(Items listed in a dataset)

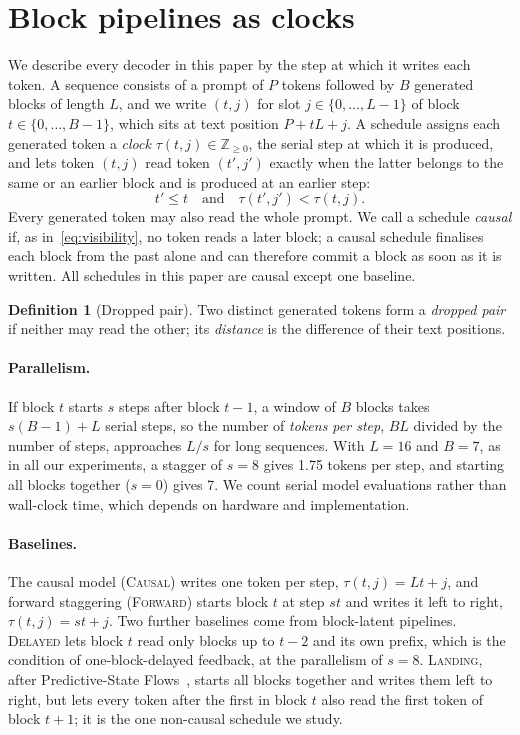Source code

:\documentclass{article}
\theoremstyle{definition}
\newtheorem{definition}{Definition}
\theoremstyle{remark}
\newcommand{\name}[1]{\textup{\textsc{#1}}}
\newcommand{\fwd}{\name{Forward}\xspace}
\newcommand{\causal}{\name{Causal}\xspace}
\newcommand{\delayed}{\name{Delayed}\xspace}
\newcommand{\landing}{\name{Landing}\xspace}
\begin{document}
\section{Block pipelines as clocks}
\label{sec:setup}

We describe every decoder in this paper by the step at which it writes each token.
A sequence consists of a prompt of $P$ tokens followed by $B$ generated blocks of length $L$, and we write $(t,j)$ for slot $j\in\{0,\dots,L-1\}$ of block $t\in\{0,\dots,B-1\}$, which sits at text position $P+tL+j$.
A schedule assigns each generated token a \emph{clock} $\tau(t,j)\in\mathbb{Z}_{\ge 0}$, the serial step at which it is produced, and lets token $(t,j)$ read token $(t',j')$ exactly when the latter belongs to the same or an earlier block and is produced at an earlier step:
\begin{equation}
  t'\le t \quad\text{and}\quad \tau(t',j')<\tau(t,j).
  \label{eq:visibility}
\end{equation}
Every generated token may also read the whole prompt.
We call a schedule \emph{causal} if, as in~\eqref{eq:visibility}, no token reads a later block; a causal schedule finalises each block from the past alone and can therefore commit a block as soon as it is written.
All schedules in this paper are causal except one baseline.

\begin{definition}[Dropped pair]
Two distinct generated tokens form a \emph{dropped pair} if neither may read the other; its \emph{distance} is the difference of their text positions.
\end{definition}

\paragraph{Parallelism.}
If block $t$ starts $s$ steps after block $t-1$, a window of $B$ blocks takes $s(B-1)+L$ serial steps, so the number of \emph{tokens per step}, $BL$ divided by the number of steps, approaches $L/s$ for long sequences.
With $L=16$ and $B=7$, as in all our experiments, a stagger of $s=8$ gives 1.75 tokens per step, and starting all blocks together ($s=0$) gives 7.
We count serial model evaluations rather than wall-clock time, which depends on hardware and implementation.

\paragraph{Baselines.}
The causal model (\causal) writes one token per step, $\tau(t,j)=Lt+j$, and forward staggering (\fwd) starts block $t$ at step $st$ and writes it left to right, $\tau(t,j)=st+j$.
Two further baselines come from block-latent pipelines.
\delayed lets block $t$ read only blocks up to $t-2$ and its own prefix, which is the condition of one-block-delayed feedback, at the parallelism of $s=8$.
\landing, after Predictive-State Flows~\citep{he2026psf}, starts all blocks together and writes them left to right, but lets every token after the first in block $t$ also read the first token of block $t+1$; it is the one non-causal schedule we study.
\end{document}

* The task *
Tally the lines above containing "name"; give only the number.

* Result of the exercise *
5